A couple of years ago I received some counselling and I got insight into some of my behaviours that were leaving me feeling ‘not happy’ with myself. Essentially, I am a classic ‘perfectionist’ who is always looking ahead, who never focuses on the present, and who never acknowledges any achievements. Basically my inner critic was the loudest voice in my head and drove the vast majority of my behaviours.
The counsellor suggested, amongst other things, to try meditation as a way to bring myself to live more in the ‘now’. Fast forward a few months and it’s safe to say that meditation and mindfulness were key to switching my focus and played a big part in lowering my own internal stresses and quieting my inner critic.
There is no doubt that today I am far more happy with being imperfect than I’ve ever been.
Meditation and mindfulness played a big part in lowering my own internal stresses and quieting my inner critic.
Recently, meditation also played a large part in helping me deal with what is typically an emotionally fraught time; the end of a relationship. I went through all the usual stages of post-breakup grief, over thinking things, wondering why it had happened and what might’ve been.
It took me a few days of struggling before I realised I wasn’t really accepting what had happened and that, maybe, I needed some help. Once I realised that, it didn’t take me long to also figure out that I hadn’t meditated for a while, that my head was pretty full of negative and distracting thoughts, and hey, maybe those two are related?
The key for me is keeping the practice of regular meditation going. It’s only after a while that you start to realise that it is benefiting you.
In the midst of all that emotional turmoil, having a way to calm my mind and centre my thoughts was invaluable. Not only did it help with the initial feelings of sadness, meditating also allowed me to step back from the thoughts whirring around my head, and helped me let go of any thoughts that were stopping me moving forward in accepting the breakup.
It was also key in letting myself acknowledge and feel the emotions I was experiencing, rather than shutting them away and ignoring them. It feels much healthier to be able to look back with a smile at the good times, rather than feeling sad about something that I can’t control.
In the midst of all that emotional turmoil, having a way to calm my mind and centre my thoughts was invaluable.
The key for me is keeping the practice of regular meditation going. It’s only after a while that you start to realise that it is benefiting you. It can be hard to quantify exactly but I know that in the first month or so, whilst I enjoyed the act of meditating and sitting quietly for a while, I couldn’t put my finger on anything specific that proved it was working.

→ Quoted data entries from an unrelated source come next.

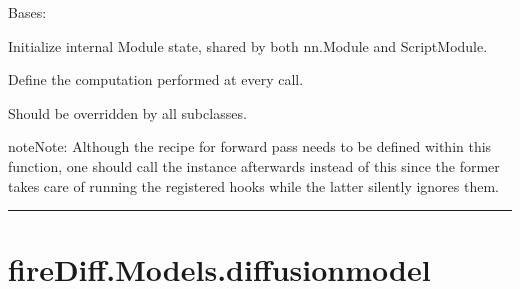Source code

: \documentclass[a4paper,10pt,english]{sphinxmanual}
\begin{document}
\begin{fulllineitems}
\label{\detokenize{models:fireDiff.Models.unet_predictor.PredictorUNet}}
\pysigstartsignatures
{}
\pysigstopsignatures
\sphinxAtStartPar
Bases: 

\sphinxAtStartPar
Initialize internal Module state, shared by both nn.Module and ScriptModule.

\begin{fulllineitems}
\label{\detokenize{models:fireDiff.Models.unet_predictor.PredictorUNet.forward}}
\pysigstartsignatures
{}
\pysigstopsignatures
\sphinxAtStartPar
Define the computation performed at every call.

\sphinxAtStartPar
Should be overridden by all subclasses.

\begin{sphinxadmonition}{note}{Note:}
\sphinxAtStartPar
Although the recipe for forward pass needs to be defined within
this function, one should call the  instance afterwards
instead of this since the former takes care of running the
registered hooks while the latter silently ignores them.
\end{sphinxadmonition}

\end{fulllineitems}


\end{fulllineitems}



\bigskip\hrule\bigskip



\section{fireDiff.Models.diffusionmodel}
\label{\detokenize{models:module-fireDiff.Models.diffusionmodel}}\label{\detokenize{models:firediff-models-diffusionmodel}}
\end{document}
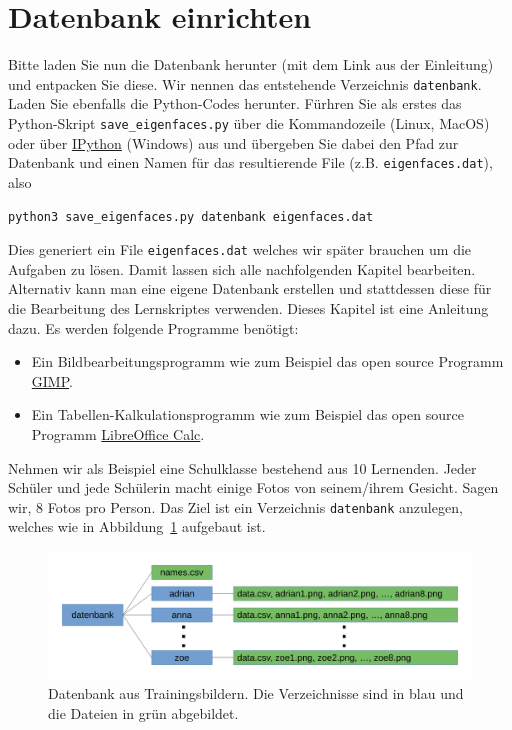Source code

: \section{Datenbank einrichten} \label{sec:database}
Bitte laden Sie nun die Datenbank herunter (mit dem Link aus der Einleitung) und entpacken Sie diese.
Wir nennen das entstehende Verzeichnis \texttt{datenbank}.
Laden Sie ebenfalls die Python-Codes herunter.
Fürhren Sie als erstes das Python-Skript \texttt{save\_eigenfaces.py} über die Kommandozeile (Linux, MacOS) oder über \href{https://ipython.org/install.html}{IPython} (Windows) aus und übergeben Sie dabei den Pfad zur Datenbank und einen Namen für das resultierende File (z.B. \texttt{eigenfaces.dat}), also
\begin{center}
	\texttt{python3 save\_eigenfaces.py datenbank eigenfaces.dat}
\end{center}
Dies generiert ein File \texttt{eigenfaces.dat} welches wir später brauchen um die Aufgaben zu lösen.
Damit lassen sich alle nachfolgenden Kapitel bearbeiten.
Alternativ kann man eine eigene Datenbank erstellen und stattdessen diese für die Bearbeitung des Lernskriptes verwenden.
Dieses Kapitel ist eine Anleitung dazu.
Es werden folgende Programme benötigt:
\begin{itemize}
	\item Ein Bildbearbeitungsprogramm wie zum Beispiel das open source Programm \href{https://www.gimp.org/}{GIMP}.
	\item Ein Tabellen-Kalkulationsprogramm wie zum Beispiel das open source Programm \href{https://de.libreoffice.org/discover/calc/}{LibreOffice Calc}.
\end{itemize}
Nehmen wir als Beispiel eine Schulklasse bestehend aus 10 Lernenden.
Jeder Schüler und jede Schülerin macht einige Fotos von seinem/ihrem Gesicht.
Sagen wir, 8 Fotos pro Person.
Das Ziel ist ein Verzeichnis \texttt{datenbank} anzulegen, welches wie in Abbildung~\ref{fig:database} aufgebaut ist.
\begin{figure}[ht]
	\centering
	\includegraphics[width=\textwidth]{images/database}
	\caption{Datenbank aus Trainingsbildern. Die Verzeichnisse sind in blau und die Dateien in grün abgebildet.}
	\label{fig:database}
\end{figure}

But eventually you start to realise you feel calmer in general. You laugh more readily. You feel more aware and alert. It’s subtle at first but the more you notice it, the more you realise how good it makes you feel, the more determined you become to carve out some time (and space) to meditate.

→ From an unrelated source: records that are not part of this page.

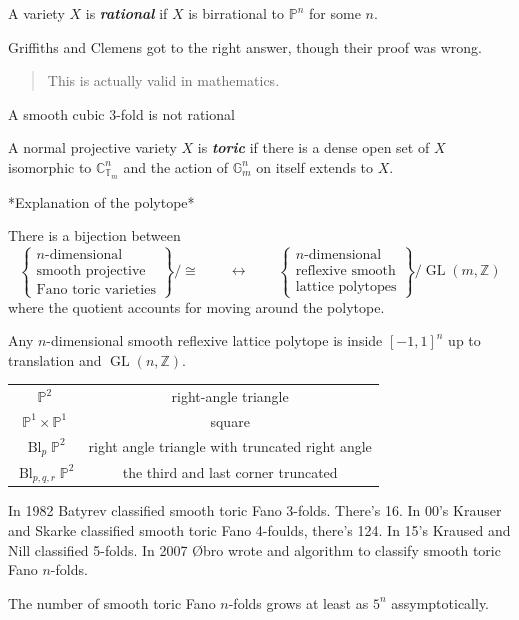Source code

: \begin{defn}
	A variety $X$ is \textit{\textbf{rational}} if $ X$ is birrational to $\mathbb{P}^{n}$ for some $n$.
\end{defn}

Griffiths and Clemens got to the right answer, though their proof was wrong.

\begin{quotation}
	This is actually valid in mathematics.
\end{quotation}

\begin{thm}\leavevmode
	A smooth cubic 3-fold is not rational
\end{thm}

\begin{defn}
	A normal projective variety $X$ is \textit{\textbf{toric}} if there is a dense open set of $X$ isomorphic to $\mathbb{C}^{n}_{\mathbb{T}_{m}}$ and the action of $\mathbb{G}^{n}_{m}$ on itself extends to $X$.
\end{defn}

{\color{persimmon}*Explanation of the polytope*}

\begin{thm}[Cox]\leavevmode
	There is a bijection between
	\[\left\{ \substack{n\text{-dimensional}  \\\text{smooth projective} \\\text{Fano toric varieties}  } \right\}/\cong   \qquad \longleftrightarrow\qquad  \left\{ \substack{n\text{-dimensional}  \\ \text{reflexive smooth} \\\text{lattice polytopes} } \right\}/\operatorname{GL}(m,\mathbb{Z}) \]
	where the quotient accounts for moving around the polytope.
\end{thm}

\begin{conjecture}[Folklore?]
	Any $n$-dimensional smooth reflexive lattice polytope is inside $[-1,1]^{n}$ up to translation and $\operatorname{GL}(n,\mathbb{Z})$.
\end{conjecture}

\begin{tabular}{cc}
	$\mathbb{P}^{2}$ &right-angle triangle\\
	$\mathbb{P}^{1} \times \mathbb{P}^{1}$&square\\
	$\operatorname{Bl}_{p}\mathbb{P}^{2}$ &right angle triangle with truncated right angle\\
	$\operatorname{Bl}_{p,q,r}\mathbb{P}^{2}$& the third and last corner truncated

\end{tabular}
\begin{remark}
	In 1982 Batyrev classified smooth toric Fano 3-folds. There's 16. In 00's Krauser and Skarke classified smooth toric Fano 4-foulds, there's 124. In 15's Kraused and Nill classified 5-folds. In 2007 \O bro wrote and algorithm to classify smooth toric Fano $n$-folds.

	The number of smooth toric Fano $n$-folds grows at least as $5^{n}$ assymptotically.
\end{remark}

Gordon M. is based in Glasgow, Scotland. During the challenging time after his breakup, he found listening to the Replace meditation under Stress & Difficult Emotion on repeat left him feeling much lighter and calmer.
If you feel you have learnt something important through your meditation practice and you’d like your share your insight or experience we’d love to hear from you. Let Dana know via email@example.com and she’ll get in touch.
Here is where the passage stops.